Quello che in prima battuta fa questa applicazione è raccogliere gli eventi registrati dal sistema operativo e presentarli in forma centralizzata utilizzando un'interfaccia più amichevole di quella dello strumento integrato all'interno di Windows e con messaggi meno criptici di quelli forniti dallo strumento di casa Microsoft. La raccolta di eventi non è limitata al computer locale, anzi, la possibilità di rilevare le segnalazioni provenienti da altri sistemi è uno dei punti di forza di EventsManager che è in grado di collegarsi non soltanto a sistemi Windows, ma a qualsiasi altro dispositivo che produca file di registro in formato standard (per esempio, i server Http e Ftp, ma anche sistemi Linux e dispositivi Cisco Pix).
DATABASE CENTRALIZZATO
Per conservare tutte le informazioni registrate, viene utilizzato un database centralizzato, che non deve necessariamente risiedere nel sistema sul quale viene eseguita l'applicazione. L'architettura scelta dai Gfi è quella Microsoft: la scelta è perciò limitata a Sql Server o al motore gratuito Msde. EventsManager non si limita alla raccolta delle informazioni. A ciascun tipo di rilevazione è possibile associare un grado di criticità e decidere di conseguenza se attivare azioni immediate, come avviene per i monitor di sistema. In particolare è possibile avvisare l'amministratore di sistema tramite un messaggio di rete/e-mail o Sms oppure lanciare script che eseguano una ben precisa attività.

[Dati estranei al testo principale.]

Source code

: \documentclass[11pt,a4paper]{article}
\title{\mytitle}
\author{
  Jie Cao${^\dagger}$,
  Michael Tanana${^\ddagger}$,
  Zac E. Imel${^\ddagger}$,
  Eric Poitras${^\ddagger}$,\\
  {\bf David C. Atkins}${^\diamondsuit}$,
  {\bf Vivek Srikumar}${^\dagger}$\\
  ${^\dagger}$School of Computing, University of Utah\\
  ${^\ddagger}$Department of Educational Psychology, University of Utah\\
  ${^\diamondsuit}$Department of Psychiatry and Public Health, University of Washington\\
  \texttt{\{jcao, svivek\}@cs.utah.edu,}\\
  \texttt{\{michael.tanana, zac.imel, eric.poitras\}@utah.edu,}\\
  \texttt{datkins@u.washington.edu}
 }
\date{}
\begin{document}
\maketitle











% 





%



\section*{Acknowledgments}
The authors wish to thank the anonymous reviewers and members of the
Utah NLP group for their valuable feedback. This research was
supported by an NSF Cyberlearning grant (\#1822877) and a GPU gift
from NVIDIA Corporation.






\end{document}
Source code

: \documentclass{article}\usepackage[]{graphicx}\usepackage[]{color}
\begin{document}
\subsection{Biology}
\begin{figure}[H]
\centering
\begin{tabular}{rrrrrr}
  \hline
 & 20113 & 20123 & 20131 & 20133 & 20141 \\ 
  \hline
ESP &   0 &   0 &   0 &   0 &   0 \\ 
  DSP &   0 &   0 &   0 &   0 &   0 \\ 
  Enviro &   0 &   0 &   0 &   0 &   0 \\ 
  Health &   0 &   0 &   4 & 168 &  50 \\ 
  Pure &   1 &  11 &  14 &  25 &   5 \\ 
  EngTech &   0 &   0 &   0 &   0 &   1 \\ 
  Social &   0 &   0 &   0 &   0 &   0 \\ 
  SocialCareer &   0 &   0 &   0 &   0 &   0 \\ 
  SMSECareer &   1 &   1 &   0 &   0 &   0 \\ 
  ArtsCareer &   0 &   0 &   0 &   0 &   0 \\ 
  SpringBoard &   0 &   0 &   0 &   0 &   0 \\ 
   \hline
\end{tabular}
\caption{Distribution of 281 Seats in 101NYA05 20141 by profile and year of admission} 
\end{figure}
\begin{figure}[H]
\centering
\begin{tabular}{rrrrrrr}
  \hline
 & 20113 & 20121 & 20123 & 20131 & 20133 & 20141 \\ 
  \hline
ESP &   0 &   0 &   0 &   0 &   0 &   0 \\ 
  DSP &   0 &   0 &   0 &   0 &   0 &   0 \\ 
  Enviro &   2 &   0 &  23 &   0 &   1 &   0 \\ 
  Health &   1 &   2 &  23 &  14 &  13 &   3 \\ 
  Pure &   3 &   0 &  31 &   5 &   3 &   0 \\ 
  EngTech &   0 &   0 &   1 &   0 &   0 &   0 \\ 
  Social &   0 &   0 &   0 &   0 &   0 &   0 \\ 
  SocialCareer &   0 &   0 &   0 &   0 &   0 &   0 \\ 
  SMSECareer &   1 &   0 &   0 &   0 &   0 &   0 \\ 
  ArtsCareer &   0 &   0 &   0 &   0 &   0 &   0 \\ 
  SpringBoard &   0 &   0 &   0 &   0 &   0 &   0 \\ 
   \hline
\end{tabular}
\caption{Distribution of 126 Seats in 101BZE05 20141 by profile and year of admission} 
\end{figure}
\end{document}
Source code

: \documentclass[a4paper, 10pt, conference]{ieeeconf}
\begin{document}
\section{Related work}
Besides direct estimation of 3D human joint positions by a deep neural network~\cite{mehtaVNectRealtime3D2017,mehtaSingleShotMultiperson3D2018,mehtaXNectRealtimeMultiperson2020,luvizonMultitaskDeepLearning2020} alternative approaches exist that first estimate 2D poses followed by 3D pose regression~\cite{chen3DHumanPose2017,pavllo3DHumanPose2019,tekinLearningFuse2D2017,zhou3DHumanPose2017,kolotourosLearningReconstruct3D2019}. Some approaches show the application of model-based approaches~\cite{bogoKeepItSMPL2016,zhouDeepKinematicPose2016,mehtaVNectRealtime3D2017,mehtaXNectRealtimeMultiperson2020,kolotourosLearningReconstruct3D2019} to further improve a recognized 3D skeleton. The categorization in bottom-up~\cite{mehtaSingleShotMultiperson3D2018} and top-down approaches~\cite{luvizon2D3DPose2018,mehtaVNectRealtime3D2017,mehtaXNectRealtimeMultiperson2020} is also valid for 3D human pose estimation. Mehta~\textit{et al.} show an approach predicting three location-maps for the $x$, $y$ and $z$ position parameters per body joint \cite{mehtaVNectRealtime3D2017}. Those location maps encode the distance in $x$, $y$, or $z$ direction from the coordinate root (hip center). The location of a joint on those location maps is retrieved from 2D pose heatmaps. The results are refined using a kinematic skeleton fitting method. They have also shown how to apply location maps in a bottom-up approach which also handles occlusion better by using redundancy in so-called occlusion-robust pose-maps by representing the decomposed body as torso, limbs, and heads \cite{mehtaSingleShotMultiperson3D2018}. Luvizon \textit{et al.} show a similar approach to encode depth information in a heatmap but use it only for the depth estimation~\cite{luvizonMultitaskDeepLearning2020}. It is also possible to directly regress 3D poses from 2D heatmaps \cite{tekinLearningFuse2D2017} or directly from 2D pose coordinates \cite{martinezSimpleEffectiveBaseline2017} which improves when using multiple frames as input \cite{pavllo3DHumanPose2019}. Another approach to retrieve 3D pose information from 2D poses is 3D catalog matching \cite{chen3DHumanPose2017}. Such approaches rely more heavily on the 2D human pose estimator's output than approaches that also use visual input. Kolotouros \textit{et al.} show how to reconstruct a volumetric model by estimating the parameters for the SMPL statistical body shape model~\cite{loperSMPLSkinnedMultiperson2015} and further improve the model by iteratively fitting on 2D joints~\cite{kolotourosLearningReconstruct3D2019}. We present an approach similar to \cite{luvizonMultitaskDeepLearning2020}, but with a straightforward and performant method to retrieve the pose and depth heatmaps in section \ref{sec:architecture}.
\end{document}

COME DEFINIRE NUOVE REGOLE
La configurazione di base dell'applicazione contiene già un insieme di regole generali di catalogazione degli eventi, ma è ovviamente possibile personalizzare ogni evento e creare anche nuove regole che gestiscano in modo specifico eventi inizialmente non previsti nel nucleo dell'applicazione. Eventi che non sono rivenuti importanti, per esempio, gli errori di stampa, possono essere semplicemente archiviati; eventi più significativi come un errore dei dischi di sistema, possono essere classificati come importanti o critici in base all'architettura hardware di cui si dispone. In generale, visto che nel caso si disponga di hardware ridondante il sistema è in grado di agire in proprio per porre rimedio a condizioni critiche, EventsManager opera principalmente come mezzo di segnalazione per la condizione di errore. Queste funzioni sono interessanti soprattutto per reti distribuite, perché consentono a un unico amministratore di misurare le prestazioni della rete. Però la reportistica non è integrata, ma affidata a un componente aggiuntivo (EventsManager Report Pack), come non è parte dell'installazione standard il "connettore" Wan che permette di accedere a stazioni remote (a meno di non usare Vpn e quindi indirizzamenti locali anche per i sistemi remoti).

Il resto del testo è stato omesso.